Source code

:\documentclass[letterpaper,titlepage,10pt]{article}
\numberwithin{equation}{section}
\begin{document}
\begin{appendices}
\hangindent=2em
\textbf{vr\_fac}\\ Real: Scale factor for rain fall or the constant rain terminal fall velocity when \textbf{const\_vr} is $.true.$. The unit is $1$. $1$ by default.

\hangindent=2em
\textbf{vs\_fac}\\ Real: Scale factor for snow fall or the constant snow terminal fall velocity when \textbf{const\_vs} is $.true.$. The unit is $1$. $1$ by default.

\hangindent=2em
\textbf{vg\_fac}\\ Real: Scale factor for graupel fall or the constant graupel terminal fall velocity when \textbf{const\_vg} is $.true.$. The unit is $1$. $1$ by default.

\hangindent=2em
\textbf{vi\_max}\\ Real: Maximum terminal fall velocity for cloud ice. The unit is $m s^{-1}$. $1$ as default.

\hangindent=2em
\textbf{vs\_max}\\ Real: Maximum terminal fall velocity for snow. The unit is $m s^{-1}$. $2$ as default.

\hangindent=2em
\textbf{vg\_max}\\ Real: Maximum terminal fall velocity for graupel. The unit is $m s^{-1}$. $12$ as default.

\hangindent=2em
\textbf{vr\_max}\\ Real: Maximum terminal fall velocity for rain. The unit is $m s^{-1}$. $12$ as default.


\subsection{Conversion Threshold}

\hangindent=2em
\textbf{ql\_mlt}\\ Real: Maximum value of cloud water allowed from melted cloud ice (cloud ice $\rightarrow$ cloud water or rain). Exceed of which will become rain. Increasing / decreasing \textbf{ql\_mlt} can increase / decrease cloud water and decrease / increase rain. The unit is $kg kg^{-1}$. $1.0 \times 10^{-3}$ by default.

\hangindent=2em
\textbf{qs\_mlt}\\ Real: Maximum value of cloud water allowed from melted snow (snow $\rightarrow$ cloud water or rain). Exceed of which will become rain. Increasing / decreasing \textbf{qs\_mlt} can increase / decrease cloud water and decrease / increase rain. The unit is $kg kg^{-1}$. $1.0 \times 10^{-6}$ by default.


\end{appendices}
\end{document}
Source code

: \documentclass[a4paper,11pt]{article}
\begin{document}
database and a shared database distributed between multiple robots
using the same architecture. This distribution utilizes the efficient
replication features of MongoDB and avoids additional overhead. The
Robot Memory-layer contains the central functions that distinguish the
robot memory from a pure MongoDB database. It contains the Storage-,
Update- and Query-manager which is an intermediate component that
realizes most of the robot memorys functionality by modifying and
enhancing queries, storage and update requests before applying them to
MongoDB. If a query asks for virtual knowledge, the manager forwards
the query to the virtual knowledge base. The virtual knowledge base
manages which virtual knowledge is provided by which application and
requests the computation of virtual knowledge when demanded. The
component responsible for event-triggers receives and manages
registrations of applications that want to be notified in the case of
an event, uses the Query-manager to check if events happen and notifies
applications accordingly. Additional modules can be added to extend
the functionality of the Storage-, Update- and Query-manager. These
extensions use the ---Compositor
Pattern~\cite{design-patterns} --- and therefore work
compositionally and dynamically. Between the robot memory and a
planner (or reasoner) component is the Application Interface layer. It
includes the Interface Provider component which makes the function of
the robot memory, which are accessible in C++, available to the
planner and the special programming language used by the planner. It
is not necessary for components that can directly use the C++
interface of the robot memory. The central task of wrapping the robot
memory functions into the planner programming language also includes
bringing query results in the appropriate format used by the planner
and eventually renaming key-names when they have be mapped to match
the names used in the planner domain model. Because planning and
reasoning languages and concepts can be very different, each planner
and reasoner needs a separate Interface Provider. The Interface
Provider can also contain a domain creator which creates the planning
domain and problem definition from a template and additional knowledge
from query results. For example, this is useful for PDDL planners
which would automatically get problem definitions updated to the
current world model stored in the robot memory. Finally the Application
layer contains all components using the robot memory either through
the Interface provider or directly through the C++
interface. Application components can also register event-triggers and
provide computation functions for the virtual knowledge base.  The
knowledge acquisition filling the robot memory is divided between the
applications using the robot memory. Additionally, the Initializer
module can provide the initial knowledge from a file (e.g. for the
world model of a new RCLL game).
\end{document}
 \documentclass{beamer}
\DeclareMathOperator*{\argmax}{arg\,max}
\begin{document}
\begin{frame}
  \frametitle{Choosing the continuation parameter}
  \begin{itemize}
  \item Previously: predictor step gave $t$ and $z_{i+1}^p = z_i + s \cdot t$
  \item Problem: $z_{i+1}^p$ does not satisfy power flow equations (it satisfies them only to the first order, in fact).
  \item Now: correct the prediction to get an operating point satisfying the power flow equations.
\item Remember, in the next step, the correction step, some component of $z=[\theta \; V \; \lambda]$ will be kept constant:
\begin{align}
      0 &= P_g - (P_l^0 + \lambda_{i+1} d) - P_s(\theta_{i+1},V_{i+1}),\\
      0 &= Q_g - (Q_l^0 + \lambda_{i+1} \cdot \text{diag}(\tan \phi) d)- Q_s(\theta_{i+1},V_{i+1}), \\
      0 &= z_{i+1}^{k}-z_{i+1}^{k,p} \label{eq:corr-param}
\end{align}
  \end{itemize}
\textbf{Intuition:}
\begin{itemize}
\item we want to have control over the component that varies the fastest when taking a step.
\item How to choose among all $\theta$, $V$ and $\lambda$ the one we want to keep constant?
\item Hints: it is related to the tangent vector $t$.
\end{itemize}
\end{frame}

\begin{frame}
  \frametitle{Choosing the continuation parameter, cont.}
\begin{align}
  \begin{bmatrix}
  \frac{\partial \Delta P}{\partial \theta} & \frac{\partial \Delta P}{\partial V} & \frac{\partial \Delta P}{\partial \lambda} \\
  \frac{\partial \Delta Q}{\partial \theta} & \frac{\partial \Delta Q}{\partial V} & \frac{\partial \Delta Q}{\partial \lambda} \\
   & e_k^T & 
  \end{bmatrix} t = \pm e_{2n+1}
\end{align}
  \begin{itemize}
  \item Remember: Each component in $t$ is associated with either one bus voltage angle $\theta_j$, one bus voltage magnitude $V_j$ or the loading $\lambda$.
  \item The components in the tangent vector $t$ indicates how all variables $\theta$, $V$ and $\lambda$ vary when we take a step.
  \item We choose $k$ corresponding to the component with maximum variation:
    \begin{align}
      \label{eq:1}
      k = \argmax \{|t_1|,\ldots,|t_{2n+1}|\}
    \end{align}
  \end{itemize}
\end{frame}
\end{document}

— Task to complete —
An answer is complete only when it holds every line above containing the string "choose".

— Response box —
\item How to choose among all $\theta$, $V$ and $\lambda$ the one we want to keep constant?
  \item We choose $k$ corresponding to the component with maximum variation:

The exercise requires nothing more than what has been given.